8. The AI coding bet created a research flywheel. Anthropic’s deep focus on coding was not just a commercial play. A document written by co-founder Ben Mann in 2021, just months after the company was founded, laid out the case for focusing on AI coding because better coding models would accelerate their own researchers, which would produce better models, which would produce better coding tools, in a compounding loop. This is something competitors are only now starting to recognize and copy.

9. Cowork is being used to detect organizational misalignment. Amol runs a weekly scheduled task in Cowork that uses the Slack MCP to scan conversations across the company and surface areas of potential misalignment. He describes cases where this caught teams about to do overlapping work or spin their wheels on conflicting priorities. He also uses Cowork to simulate coaching sessions with his manager, Ami Vora, by asking Claude to analyze her public writing and internal Slack activity and then deliver feedback from her perspective.

10. Anthropic’s culture is its most defensible moat. Amol describes a culture where every single person is fully engaged, nobody is checked out, and there is radical transparency through “notebook channels” on Slack where anyone, including leadership, shares their thinking publicly. Employees openly challenge Dario Amodei in these channels after all-hands meetings. These notebook channels also serve a practical purpose: they become training data that helps Claude understand how different teams think and operate.

Detailed Summary

The Cold Email That Started It All

Amol Avasare was not recruited through a job listing, a referral, or a sourcing pipeline. He cold emailed Mike Krieger, Anthropic’s CPO and the co-founder of Instagram, with a short pitch: he loved the product, thought Anthropic badly needed a growth team, and wanted to talk. At the time, Anthropic had no growth roles posted. They were just beginning to think about it internally, and the timing was perfect.

Amol’s approach to cold email is methodical. He has a subject line formula he has refined over years of founder outreach that produces abnormally high open rates (he declined to share the exact copy). He targets personal email addresses rather than work inboxes or LinkedIn, where competition for attention is fierce. The message itself is brutally short: who he is, why he would be a fit, and a request to chat. His follow-up philosophy is to keep reaching out until someone tells him to stop. Krieger responded on the first attempt.
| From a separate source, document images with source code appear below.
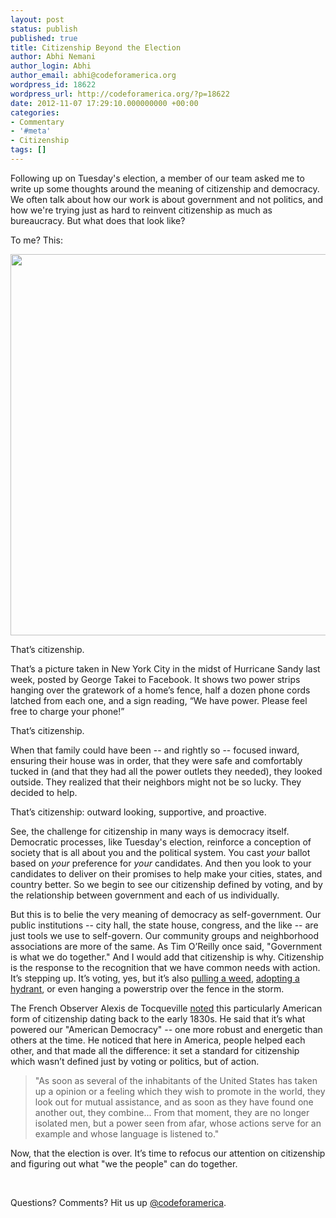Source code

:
 ```yaml
---
layout: post
status: publish
published: true
title: Citizenship Beyond the Election
author: Abhi Nemani
author_login: Abhi
author_email: abhi@codeforamerica.org
wordpress_id: 18622
wordpress_url: http://codeforamerica.org/?p=18622
date: 2012-11-07 17:29:10.000000000 +00:00
categories:
- Commentary
- '#meta'
- Citizenship
tags: []
---
```

Following up on Tuesday's election, a member of our team asked me to write up some thoughts around the meaning of citizenship and democracy. We often talk about how our work is about government and not politics, and how we're trying just as hard to reinvent citizenship as much as bureaucracy. But what does that look like?

To me? This:

<img class="aligncenter size-full wp-image-18631" title="fence" src="http://codeforamerica.org/wp-content/uploads/2012/11/fence.png" alt="" width="610" />

That’s citizenship.

That’s a picture taken in New York City in the midst of Hurricane Sandy last week, posted by George Takei to Facebook. It shows two power strips hanging over the gratework of a home’s fence, half a dozen phone cords latched from each one, and a sign reading, “We have power. Please feel free to charge your phone!”

That’s citizenship.

When that family could have been -- and rightly so -- focused inward, ensuring their house was in order, that they were safe and comfortably tucked in (and that they had all the power outlets they needed), they looked outside. They realized that their neighbors might not be so lucky. They decided to help.

That’s citizenship: outward looking, supportive, and proactive.

See, the challenge for citizenship in many ways is democracy itself. Democratic processes, like Tuesday's election, reinforce a conception of society that is all about you and the political system. You cast <em>your</em> ballot based on <em>your</em> preference for <em>your</em> candidates. And then you look to your candidates to deliver on their promises to help make your cities, states, and country better. So we begin to see our citizenship defined by voting, and by the relationship between government and each of us individually.

But this is to belie the very meaning of democracy as self-government. Our public institutions -- city hall, the state house, congress, and the like -- are just tools we use to self-govern. Our community groups and neighborhood associations are more of the same. As Tim O’Reilly once said, "Government is what we do together." And I would add that citizenship is why. Citizenship is the response to the recognition that we have common needs with action. It’s stepping up. It’s voting, yes, but it’s also <a href="http://codeforamerica.org/2010/06/30/on-government-big-and-small-and-weeding/">pulling a weed</a>, <a href="http://codeforamerica.org/?cfa_project=adopt-a-hydrant">adopting a hydrant</a>, or even hanging a powerstrip over the fence in the storm.

The French Observer Alexis de Tocqueville <a href="http://xroads.virginia.edu/~HYPER/DETOC/toc_indx.html">noted</a> this particularly American form of citizenship dating back to the early 1830s. He said that it’s what powered our "American Democracy" -- one more robust and energetic than others at the time. He noticed that here in America, people helped each other, and that made all the difference: it set a standard for citizenship which wasn’t defined just by voting or politics, but of action.
<blockquote>"As soon as several of the inhabitants of the United States has taken up a opinion or a feeling which they wish to promote in the world, they look out for mutual assistance, and as soon as they have found one another out, they combine... From that moment, they are no longer isolated men, but a power seen from afar, whose actions serve for an example and whose language is listened to."</blockquote>
Now, that the election is over. It’s time to refocus our attention on citizenship and figuring out what "we the people" can do together.

&nbsp;

Questions? Comments? Hit us up <a href="http://twitter.com/codeforamerica" target="_blank">@codeforamerica</a>.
What $1B to $19B in 14 Months Actually Feels Like

From the inside, Anthropic’s growth does not feel like a victory lap. Amol describes it as the hardest job he has ever had, harder than being a founder and harder than investment banking. About 70 percent of his time goes to what the team calls “success disasters,” which are problems created by things going extremely well. All the charts are green and up and to the right, but the underlying infrastructure, processes, and systems are constantly breaking under the strain of hypergrowth.

The revenue trajectory tells the story: $0 to $100 million in 2023, $100 million to $1 billion in 2024, $1 billion to roughly $10 billion in 2025, and already $19 billion ARR by the end of February 2026. Amol notes that at the end of 2024, Dario Amodei was pushing for growth targets that the team thought were impossible. Those targets were hit and exceeded. The internal culture has adapted accordingly. Linear charts are considered uncool. Everything is presented on a log-linear scale.
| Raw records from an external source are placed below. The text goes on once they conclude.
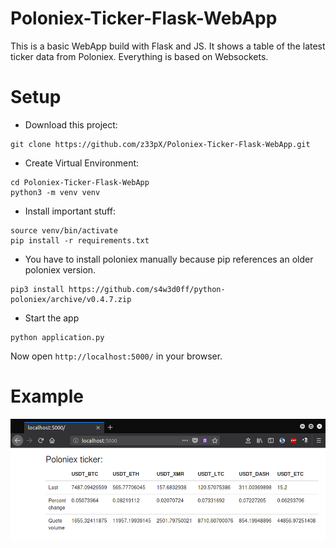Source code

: # Poloniex-Ticker-Flask-WebApp
This is a basic WebApp build with Flask and JS. 
It shows a table of the latest ticker data from Poloniex. Everything is based on Websockets.

# Setup
- Download this project:

```
git clone https://github.com/z33pX/Poloniex-Ticker-Flask-WebApp.git
```

- Create Virtual Environment:

```
cd Poloniex-Ticker-Flask-WebApp 
python3 -m venv venv
```

- Install important stuff:

```
source venv/bin/activate
pip install -r requirements.txt
```

- You have to install poloniex manually because pip references an older poloniex version.

```
pip3 install https://github.com/s4w3d0ff/python-poloniex/archive/v0.4.7.zip
```

- Start the app
```
python application.py
```

Now open `http://localhost:5000/` in your browser.

# Example

![](https://github.com/z33pX/Poloniex-Ticker-Flask-WebApp/blob/master/01.png)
Why Activation Is the Hardest Problem in AI

The central growth challenge for AI products is not acquisition. It is activation: getting users to understand what the product can actually do for them. Amol frames this as a capability overhang problem. Models are improving so rapidly that even internal teams struggle to keep up with what is newly possible. If Anthropic employees have to carve out dedicated time to explore a new model’s capabilities, the average user is even further behind.

The danger is that someone signs up for Claude, asks it about the weather, and walks away thinking that is all it does. The product development cycle for onboarding is also under strain: by the time you have run tests, gathered learnings, and shipped an optimized activation flow for one model generation, the next model has shipped with capabilities that make your work irrelevant.

Anthropic’s approach borrows from Amol’s experience at Mercury and MasterClass. They add deliberate friction to the signup flow, asking users questions about who they are and what they want to accomplish. This allows them to route users to the right products and features. The data also feeds downstream into lifecycle marketing and ad targeting. Amol has seen this pattern work consistently across every company he has worked at: the right friction, applied at the right time, outperforms frictionless flows that dump users into a blank canvas with no guidance.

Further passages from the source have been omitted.